Common genetic alterations of SPOP-MATH domain in prostate cancer tissues and association with pathological tumor characteristic.

SPOP gene has a critical role in prostate cancer development and found high mutated in the prostate tumor through various populations. MATH domain represents an important site for SPOP-DNA linkage and other sensitive gene-gene interactions. To investigate the genetic alterations of the MATH domain of SPOP gene in prostate cancer biopsies and correlation with clinical and pathological parameters; DNA samples from 50 prostate cancer tissues were genotyped and confirmed by Sanger sequencing. The frequency and distribution of high frequent mutations were determined and correlated with the patients tumor characteristics. Among 50 samples 34 (68%) were carrying one or more common mutations. Novel frame shift deletion mutation: c.255delA (p.Leu86Phefs) was detected in eight patients (16%), in addition to five novel missense mutations with moderate frequency (6%) namely: c.209G>C (p.Arg70Pro), c.215A>C (p.Asn72Thr), c.334G>A (p.Glu112Lys), c.373T>C (p.Phe125Leu), and c.388G>A (p.Asp130Asn), All missense mutations located in MATH domain.
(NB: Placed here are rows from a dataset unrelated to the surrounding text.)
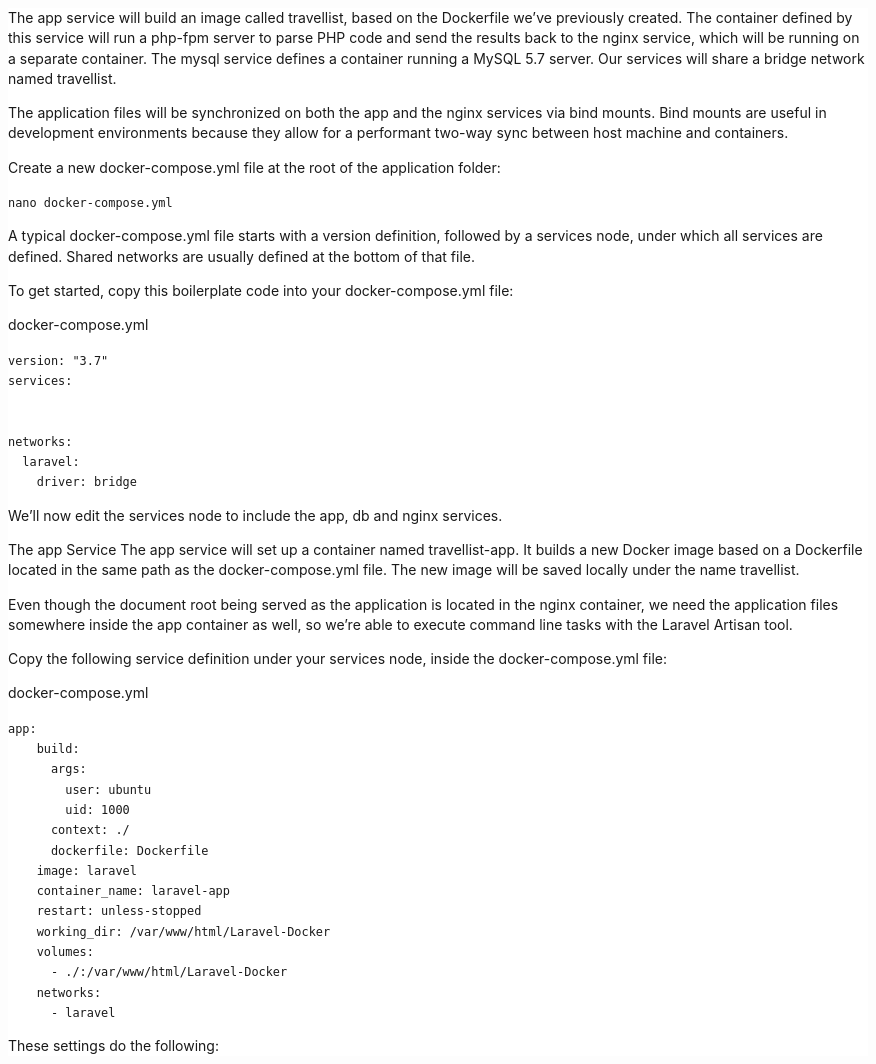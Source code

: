 The app service will build an image called travellist, based on the Dockerfile we’ve previously created. The container defined by this service will run a php-fpm server to parse PHP code and send the results back to the nginx service, which will be running on a separate container. The mysql service defines a container running a MySQL 5.7 server. Our services will share a bridge network named travellist.

The application files will be synchronized on both the app and the nginx services via bind mounts. Bind mounts are useful in development environments because they allow for a performant two-way sync between host machine and containers.

Create a new docker-compose.yml file at the root of the application folder:
```
nano docker-compose.yml
```
A typical docker-compose.yml file starts with a version definition, followed by a services node, under which all services are defined. Shared networks are usually defined at the bottom of that file.

To get started, copy this boilerplate code into your docker-compose.yml file:

docker-compose.yml
```
version: "3.7"
services:


networks:
  laravel:
    driver: bridge
```
We’ll now edit the services node to include the app, db and nginx services.

The app Service
The app service will set up a container named travellist-app. It builds a new Docker image based on a Dockerfile located in the same path as the docker-compose.yml file. The new image will be saved locally under the name travellist.

Even though the document root being served as the application is located in the nginx container, we need the application files somewhere inside the app container as well, so we’re able to execute command line tasks with the Laravel Artisan tool.

Copy the following service definition under your services node, inside the docker-compose.yml file:

docker-compose.yml
```
app:
    build:
      args:
        user: ubuntu
        uid: 1000
      context: ./
      dockerfile: Dockerfile
    image: laravel
    container_name: laravel-app
    restart: unless-stopped
    working_dir: /var/www/html/Laravel-Docker
    volumes:
      - ./:/var/www/html/Laravel-Docker
    networks:
      - laravel
```
These settings do the following:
The effects of novel mutations described in the MATH domain are uncertain. No significant differences between carriers and noncarriers of common mutations detected regarding Gleason score, prostate-specific antigen concentration PSA, and tumor stage [p > 0.05]. Clinical significance of mutations detected on prostate tumors progression can be investigated in future analysis. Our findings revealed novel SPOP alterations in prostate cancer tissues probably associated with cancer development.